La parola, storpiata in “chimichurri”, diede nome a una creazione che unisce prezzemolo, aglio e aceto, mantenendo un’essenza mediterranea. Persino l’asado argentino, il celebre barbecue, deve qualcosa agli italiani.
Gli immigrati piemontesi e lombardi portarono tecniche di macellazione e una passione per la carne che influenzarono la cultura gaucha. La griglia argentina, con i suoi tagli e tempi di cottura, è un incontro tra la tradizione locale e il savoir-faire italiano.

Sempre in America Latina, che dire della "pizza brasiliana", farcita con ingredienti stravaganti come banana e cannella? Anche qui, c’è lo zampino degli immigrati italiani, soprattutto napoletani e veneti, che a inizio Novecento portarono a San Paolo la tradizione della pizza. I brasiliani ne fecero un’arte colorata e creativa, allontanandosi dalla semplicità dell’originale, ma conservando la tecnica dell’impasto e della cottura nel forno a legna.

Anche l’Ucraina nasconde un segreto italico: i "varenyky", ravioli ripieni di patate o frutta, hanno antenati nei ravioli*medievali veneziani. I mercanti della Serenissima, durante i loro viaggi in Europa dell’Est, introdussero la pasta ripiena, che si fuse con le tradizioni locali. Oggi, i varenyky sono un simbolo nazionale, ma il loro DNA è legato a doppio filo all'Italia.
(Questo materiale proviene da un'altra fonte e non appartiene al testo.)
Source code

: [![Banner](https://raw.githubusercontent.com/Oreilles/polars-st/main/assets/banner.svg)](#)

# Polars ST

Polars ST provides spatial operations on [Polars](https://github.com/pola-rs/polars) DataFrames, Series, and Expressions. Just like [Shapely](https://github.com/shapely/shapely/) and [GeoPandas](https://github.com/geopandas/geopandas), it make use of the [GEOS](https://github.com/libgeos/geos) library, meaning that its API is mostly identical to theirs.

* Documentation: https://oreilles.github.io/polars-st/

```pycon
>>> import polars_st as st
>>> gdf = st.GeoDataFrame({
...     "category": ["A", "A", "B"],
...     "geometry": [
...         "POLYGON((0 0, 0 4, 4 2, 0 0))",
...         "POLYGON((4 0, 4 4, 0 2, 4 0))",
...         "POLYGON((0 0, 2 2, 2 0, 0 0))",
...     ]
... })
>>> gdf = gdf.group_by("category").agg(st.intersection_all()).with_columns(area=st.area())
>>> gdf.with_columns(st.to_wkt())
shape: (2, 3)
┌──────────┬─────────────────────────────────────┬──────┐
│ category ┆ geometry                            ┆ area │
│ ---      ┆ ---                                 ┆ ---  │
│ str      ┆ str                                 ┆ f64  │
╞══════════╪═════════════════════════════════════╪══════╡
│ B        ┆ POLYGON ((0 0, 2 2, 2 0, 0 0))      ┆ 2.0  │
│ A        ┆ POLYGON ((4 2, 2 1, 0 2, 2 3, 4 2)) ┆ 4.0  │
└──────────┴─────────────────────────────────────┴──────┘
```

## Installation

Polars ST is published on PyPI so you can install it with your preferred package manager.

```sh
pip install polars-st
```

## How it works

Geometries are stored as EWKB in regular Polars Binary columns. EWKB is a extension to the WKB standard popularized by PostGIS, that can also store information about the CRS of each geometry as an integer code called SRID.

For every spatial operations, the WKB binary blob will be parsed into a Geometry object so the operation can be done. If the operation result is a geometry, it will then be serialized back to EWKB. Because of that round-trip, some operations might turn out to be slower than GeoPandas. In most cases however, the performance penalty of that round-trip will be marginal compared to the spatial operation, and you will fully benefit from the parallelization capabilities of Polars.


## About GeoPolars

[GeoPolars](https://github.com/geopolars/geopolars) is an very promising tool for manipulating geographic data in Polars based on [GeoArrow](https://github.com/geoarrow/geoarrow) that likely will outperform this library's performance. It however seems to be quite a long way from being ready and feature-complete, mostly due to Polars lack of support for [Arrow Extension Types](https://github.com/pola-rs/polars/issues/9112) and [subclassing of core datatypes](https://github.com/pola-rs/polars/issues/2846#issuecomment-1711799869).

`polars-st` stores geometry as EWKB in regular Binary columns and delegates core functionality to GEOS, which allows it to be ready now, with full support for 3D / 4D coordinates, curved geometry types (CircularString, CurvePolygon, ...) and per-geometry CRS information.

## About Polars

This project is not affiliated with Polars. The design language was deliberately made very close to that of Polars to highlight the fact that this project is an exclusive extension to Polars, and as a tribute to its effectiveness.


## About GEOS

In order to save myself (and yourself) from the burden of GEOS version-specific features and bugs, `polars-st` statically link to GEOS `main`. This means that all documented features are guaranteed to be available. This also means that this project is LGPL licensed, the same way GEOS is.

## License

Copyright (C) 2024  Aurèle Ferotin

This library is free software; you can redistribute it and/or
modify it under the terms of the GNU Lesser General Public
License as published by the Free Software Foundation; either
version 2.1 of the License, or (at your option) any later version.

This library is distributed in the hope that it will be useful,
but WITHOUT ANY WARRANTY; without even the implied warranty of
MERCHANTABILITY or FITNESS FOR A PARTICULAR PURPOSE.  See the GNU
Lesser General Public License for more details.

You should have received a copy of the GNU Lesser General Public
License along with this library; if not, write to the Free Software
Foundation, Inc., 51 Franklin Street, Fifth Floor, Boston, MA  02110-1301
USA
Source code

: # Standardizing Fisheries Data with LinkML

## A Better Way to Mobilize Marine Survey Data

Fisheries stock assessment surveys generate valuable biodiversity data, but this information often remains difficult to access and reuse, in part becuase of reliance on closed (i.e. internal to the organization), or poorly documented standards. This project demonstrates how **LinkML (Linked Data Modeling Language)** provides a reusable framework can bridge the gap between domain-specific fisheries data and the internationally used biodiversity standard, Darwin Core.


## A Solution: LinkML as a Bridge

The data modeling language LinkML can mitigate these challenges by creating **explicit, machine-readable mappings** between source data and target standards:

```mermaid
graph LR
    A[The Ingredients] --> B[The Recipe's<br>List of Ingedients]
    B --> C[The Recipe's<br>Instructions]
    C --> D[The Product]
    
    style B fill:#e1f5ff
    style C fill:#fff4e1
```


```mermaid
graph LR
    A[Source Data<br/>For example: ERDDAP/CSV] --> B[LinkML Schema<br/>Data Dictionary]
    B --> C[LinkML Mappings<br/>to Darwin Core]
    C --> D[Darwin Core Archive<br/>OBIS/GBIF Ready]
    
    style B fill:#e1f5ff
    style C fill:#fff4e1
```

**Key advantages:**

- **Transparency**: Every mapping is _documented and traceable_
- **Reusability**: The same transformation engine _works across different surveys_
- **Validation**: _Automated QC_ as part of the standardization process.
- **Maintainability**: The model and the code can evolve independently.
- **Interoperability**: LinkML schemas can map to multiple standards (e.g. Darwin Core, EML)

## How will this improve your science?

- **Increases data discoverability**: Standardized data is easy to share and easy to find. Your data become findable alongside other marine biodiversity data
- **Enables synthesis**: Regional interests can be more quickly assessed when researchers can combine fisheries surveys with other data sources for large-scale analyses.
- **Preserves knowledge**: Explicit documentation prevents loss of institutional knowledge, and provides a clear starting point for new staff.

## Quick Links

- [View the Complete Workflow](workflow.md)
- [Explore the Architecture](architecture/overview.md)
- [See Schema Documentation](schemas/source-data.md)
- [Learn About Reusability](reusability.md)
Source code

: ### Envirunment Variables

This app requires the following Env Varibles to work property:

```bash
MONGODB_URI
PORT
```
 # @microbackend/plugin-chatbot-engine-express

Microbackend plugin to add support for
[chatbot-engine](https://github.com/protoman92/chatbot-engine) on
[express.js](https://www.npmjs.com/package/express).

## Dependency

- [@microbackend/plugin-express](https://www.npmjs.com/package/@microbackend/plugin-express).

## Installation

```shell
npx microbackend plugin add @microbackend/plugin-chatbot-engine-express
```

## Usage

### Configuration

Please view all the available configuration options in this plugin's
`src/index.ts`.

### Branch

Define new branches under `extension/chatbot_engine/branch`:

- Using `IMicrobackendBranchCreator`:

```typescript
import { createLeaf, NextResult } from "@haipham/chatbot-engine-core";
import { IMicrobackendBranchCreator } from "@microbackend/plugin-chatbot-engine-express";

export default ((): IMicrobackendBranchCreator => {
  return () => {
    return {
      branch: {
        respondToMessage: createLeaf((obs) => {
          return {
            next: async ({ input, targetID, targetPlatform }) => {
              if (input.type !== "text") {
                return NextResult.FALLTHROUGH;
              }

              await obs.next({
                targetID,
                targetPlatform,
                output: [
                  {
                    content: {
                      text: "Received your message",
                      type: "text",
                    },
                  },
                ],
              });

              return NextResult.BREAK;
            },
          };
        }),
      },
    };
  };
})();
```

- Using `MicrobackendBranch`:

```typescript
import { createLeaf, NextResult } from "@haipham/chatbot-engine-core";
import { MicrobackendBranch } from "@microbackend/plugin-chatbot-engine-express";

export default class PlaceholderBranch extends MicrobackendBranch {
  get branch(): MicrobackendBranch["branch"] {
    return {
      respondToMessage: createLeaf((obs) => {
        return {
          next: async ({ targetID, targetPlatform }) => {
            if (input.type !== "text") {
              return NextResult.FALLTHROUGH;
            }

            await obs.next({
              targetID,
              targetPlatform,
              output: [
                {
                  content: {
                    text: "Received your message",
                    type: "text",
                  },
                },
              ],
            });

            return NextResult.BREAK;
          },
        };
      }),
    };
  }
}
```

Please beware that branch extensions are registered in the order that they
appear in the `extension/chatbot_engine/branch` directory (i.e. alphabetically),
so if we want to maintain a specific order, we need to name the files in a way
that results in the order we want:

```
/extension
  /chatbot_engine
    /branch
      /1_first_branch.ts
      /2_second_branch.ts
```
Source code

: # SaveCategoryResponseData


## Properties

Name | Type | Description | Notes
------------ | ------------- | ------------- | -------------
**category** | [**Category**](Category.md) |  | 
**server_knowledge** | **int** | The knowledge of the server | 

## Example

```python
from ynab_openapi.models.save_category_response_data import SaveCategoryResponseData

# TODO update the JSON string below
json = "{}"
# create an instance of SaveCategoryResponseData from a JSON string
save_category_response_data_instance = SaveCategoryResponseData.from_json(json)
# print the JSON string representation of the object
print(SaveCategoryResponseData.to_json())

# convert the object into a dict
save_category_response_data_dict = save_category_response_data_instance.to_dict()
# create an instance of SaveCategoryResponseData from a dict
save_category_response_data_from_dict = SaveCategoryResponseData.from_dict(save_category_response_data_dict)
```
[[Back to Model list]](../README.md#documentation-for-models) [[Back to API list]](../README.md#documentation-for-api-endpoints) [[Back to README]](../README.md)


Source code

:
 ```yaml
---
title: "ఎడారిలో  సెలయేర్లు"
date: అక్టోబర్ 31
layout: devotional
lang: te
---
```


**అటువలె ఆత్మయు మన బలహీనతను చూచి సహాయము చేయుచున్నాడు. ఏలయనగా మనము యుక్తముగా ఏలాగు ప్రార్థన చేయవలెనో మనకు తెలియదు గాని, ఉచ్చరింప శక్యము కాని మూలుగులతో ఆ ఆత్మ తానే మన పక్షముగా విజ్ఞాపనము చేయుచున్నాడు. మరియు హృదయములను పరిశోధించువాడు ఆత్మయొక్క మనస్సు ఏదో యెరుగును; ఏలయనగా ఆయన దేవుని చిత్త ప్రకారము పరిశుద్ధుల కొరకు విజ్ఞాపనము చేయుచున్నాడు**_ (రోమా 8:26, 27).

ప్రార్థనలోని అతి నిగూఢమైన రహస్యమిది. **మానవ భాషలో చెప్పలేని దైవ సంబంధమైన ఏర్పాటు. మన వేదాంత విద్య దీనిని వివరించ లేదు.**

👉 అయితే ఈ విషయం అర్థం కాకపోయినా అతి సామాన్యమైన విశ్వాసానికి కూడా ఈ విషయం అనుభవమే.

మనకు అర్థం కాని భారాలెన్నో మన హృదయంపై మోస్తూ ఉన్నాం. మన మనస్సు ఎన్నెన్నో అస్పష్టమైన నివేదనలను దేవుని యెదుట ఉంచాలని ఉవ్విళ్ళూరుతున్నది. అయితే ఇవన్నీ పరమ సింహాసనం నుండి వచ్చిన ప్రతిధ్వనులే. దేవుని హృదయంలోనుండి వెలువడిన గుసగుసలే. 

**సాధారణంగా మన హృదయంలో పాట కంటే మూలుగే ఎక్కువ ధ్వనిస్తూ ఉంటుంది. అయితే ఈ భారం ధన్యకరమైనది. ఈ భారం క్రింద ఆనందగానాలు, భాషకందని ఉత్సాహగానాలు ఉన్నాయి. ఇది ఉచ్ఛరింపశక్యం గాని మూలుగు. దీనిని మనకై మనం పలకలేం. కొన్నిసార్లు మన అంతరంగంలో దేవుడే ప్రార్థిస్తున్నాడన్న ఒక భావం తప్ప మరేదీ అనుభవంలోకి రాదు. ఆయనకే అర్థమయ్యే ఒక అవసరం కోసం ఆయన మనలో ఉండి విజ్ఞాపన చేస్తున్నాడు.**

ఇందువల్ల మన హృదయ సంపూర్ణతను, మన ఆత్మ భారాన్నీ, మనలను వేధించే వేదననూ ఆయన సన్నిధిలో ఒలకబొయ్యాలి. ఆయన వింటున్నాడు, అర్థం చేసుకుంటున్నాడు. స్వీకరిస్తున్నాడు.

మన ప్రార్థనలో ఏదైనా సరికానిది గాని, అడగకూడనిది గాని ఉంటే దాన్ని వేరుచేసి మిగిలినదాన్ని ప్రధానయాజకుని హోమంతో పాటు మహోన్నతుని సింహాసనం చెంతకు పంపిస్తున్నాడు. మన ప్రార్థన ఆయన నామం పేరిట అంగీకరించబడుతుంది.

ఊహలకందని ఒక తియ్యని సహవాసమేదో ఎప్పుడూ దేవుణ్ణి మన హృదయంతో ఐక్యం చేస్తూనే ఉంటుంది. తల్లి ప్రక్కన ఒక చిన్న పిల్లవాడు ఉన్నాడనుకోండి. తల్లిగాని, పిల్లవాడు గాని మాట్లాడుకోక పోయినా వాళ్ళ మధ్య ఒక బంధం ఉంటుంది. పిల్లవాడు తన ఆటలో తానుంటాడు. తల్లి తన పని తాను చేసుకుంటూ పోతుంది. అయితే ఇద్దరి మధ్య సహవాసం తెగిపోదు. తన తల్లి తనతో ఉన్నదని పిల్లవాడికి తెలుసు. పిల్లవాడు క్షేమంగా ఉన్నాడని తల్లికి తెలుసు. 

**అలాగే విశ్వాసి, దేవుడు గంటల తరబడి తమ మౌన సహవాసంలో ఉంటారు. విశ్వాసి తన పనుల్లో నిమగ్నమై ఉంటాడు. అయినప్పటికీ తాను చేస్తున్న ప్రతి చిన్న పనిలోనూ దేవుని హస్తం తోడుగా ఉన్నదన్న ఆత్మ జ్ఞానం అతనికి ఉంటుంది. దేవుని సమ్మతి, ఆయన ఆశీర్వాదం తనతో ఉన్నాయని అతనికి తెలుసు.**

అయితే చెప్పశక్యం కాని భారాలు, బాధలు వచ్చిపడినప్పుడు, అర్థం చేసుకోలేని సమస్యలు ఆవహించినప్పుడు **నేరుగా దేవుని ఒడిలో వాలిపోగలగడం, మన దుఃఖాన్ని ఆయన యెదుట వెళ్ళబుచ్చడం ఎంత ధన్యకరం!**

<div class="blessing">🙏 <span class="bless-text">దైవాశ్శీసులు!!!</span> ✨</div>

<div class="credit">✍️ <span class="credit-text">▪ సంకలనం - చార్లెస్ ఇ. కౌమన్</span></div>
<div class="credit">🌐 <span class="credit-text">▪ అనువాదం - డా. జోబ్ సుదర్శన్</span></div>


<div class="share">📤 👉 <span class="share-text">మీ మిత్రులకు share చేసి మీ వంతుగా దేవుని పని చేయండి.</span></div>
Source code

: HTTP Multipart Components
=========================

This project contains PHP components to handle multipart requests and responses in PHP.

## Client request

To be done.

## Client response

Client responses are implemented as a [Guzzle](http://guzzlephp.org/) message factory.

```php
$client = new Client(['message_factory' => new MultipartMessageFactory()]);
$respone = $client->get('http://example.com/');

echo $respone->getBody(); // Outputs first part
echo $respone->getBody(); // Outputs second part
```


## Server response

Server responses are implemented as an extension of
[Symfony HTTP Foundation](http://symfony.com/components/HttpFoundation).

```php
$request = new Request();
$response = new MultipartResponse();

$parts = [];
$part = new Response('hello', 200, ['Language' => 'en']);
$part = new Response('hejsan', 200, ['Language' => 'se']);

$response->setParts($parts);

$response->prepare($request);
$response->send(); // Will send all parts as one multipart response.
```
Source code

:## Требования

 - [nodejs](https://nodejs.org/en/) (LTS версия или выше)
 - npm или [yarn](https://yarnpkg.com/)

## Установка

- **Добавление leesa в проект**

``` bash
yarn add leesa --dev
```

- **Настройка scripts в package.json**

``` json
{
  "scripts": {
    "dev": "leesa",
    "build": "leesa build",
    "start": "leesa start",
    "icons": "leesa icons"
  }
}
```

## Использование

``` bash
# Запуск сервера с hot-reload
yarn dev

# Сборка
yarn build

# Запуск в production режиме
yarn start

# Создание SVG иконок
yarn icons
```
Ancora negli Stati Uniti, la "pepperoni pizza", regina delle pizze americane, nasce da un malinteso. In Italia, il “pepperoni” non esiste: il salame piccante si chiama soppressata o salsiccia napoletana. Gli emigrati del Sud, per adattarsi ai gusti americani, crearono un salame più sottile e affumicato, battezzandolo con un nome che richiama il pepe (“pepper”). Oggi, è il topping più amato negli USA, anche se in Italia suscita qualche sorriso e malinteso.

Questa è la storia di un’Italia invisibile, fatta di ricette che hanno attraversato oceani, confini e generazioni, trasformandosi senza perdere la loro anima.

Ogni piatto racconta di adattamento, creatività e nostalgia, dimostrando che il cibo è un linguaggio universale, capace di unire culture lontane. E mentre il mondo assapora queste delizie “straniere”, rende inconsapevolmente omaggio alla genialità culinaria italiana.